Я всегда боялась, что первой останусь без тебя. Но теперь… я бы отдала всё, лишь бы не покидать тебя. Я не хочу причинять тебе боль… Если бы я могла хоть что-то исправить!

В любом случае – мы встретимся там. Я верю.

Я буду ждать тебя.

Мир перевернулся. Я опустилась на постель, глотая ртом воздух. Никогда в жизни я не чувствовала так остро собственное сердце – оно билось в груди, выталкивая кровь, оно стучало на всю комнату…

Наверху записки была дата. Они погибли ровно через полгода. И я вспомнила, вспомнила наконец, как мама ходила по больницам, уверяя меня, что ничего страшного не происходит. И я верила – просто потому, что мама никогда не врала мне. А ведь она так похудела за эти полгода, а папа вдруг начинал без причины как-то грустно улыбаться…

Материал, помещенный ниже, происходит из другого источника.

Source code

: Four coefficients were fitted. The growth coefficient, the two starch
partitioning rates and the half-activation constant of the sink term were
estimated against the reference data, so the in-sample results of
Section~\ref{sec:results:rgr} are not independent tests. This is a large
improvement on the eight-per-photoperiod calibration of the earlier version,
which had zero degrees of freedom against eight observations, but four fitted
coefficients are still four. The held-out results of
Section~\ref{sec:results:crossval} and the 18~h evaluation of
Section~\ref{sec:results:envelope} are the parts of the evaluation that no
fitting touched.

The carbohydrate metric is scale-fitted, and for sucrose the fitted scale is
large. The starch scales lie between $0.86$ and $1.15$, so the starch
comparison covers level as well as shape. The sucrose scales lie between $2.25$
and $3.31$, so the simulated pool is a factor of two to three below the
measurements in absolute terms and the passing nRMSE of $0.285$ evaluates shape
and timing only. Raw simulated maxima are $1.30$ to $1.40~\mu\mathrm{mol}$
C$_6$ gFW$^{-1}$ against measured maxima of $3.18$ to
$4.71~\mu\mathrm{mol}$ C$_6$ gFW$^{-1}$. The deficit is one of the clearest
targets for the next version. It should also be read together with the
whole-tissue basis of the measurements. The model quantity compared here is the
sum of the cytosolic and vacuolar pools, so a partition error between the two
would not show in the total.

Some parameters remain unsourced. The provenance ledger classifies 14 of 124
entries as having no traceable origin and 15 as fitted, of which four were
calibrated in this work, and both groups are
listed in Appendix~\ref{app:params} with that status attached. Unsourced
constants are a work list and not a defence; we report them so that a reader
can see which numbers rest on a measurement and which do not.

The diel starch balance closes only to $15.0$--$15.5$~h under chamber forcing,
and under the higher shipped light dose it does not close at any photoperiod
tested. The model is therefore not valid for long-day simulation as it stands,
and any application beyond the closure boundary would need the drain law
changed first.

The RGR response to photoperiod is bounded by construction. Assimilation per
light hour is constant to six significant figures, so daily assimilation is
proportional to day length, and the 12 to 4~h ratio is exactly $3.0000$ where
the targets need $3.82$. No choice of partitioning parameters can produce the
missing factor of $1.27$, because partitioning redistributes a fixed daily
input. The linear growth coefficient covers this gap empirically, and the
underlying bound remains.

Я выскочила из отеля, забыв тёплый платок. Бродила по узким улочкам, мерила шагами мостовые, украдкой вытирая заслезившиеся от ветра глаза.

То, что стало трагедией для меня, было благословением для них. Они должны были умереть вместе. Просто потому, что всё равно не смогли бы жить друг без друга.

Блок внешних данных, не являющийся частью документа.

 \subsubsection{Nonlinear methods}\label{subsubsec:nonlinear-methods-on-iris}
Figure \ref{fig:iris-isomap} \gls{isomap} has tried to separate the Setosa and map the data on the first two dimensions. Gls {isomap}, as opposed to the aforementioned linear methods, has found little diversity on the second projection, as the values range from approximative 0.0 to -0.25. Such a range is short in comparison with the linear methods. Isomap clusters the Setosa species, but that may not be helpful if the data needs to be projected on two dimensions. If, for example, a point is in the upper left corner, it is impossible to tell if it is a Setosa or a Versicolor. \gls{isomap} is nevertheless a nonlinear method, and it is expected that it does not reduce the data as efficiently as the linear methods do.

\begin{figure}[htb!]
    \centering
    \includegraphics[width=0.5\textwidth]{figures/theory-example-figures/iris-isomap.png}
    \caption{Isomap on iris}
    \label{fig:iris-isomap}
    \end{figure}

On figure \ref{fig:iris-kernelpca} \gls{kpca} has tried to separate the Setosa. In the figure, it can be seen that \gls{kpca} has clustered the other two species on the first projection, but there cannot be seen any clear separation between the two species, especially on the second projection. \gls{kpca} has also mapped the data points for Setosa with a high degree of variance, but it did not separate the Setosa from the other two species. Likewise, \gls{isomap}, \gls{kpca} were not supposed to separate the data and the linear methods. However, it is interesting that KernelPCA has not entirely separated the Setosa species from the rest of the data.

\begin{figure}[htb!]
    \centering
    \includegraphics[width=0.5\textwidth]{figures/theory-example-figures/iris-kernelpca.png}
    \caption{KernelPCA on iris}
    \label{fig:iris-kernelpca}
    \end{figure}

Теперь я это понимала. Но понимание далось мне так тяжело и больно, что казалось, будто кто-то насильно вырывает что-то у меня из груди.

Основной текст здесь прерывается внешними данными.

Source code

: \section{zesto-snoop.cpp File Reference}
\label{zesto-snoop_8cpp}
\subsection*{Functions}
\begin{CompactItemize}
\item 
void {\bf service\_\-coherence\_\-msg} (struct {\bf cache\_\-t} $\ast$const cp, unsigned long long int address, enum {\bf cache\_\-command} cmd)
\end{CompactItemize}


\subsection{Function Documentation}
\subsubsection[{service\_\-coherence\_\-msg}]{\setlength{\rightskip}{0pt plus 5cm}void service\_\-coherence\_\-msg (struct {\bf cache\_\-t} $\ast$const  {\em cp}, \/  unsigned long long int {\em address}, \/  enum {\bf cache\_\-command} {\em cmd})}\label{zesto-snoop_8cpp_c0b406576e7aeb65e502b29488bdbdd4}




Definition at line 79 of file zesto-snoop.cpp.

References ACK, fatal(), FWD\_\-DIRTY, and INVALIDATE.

И когда по щекам наконец заструились тёплые, солёные и злые слёзы, я смогла глубоко вдохнуть холодный морской воздух и успокоиться.

Они погибли мгновенно, не успев почувствовать даже малейшей боли. Маме не пришлось лежать в больнице, страдая от медленно надвигающейся смерти, а папе – оплакивать её.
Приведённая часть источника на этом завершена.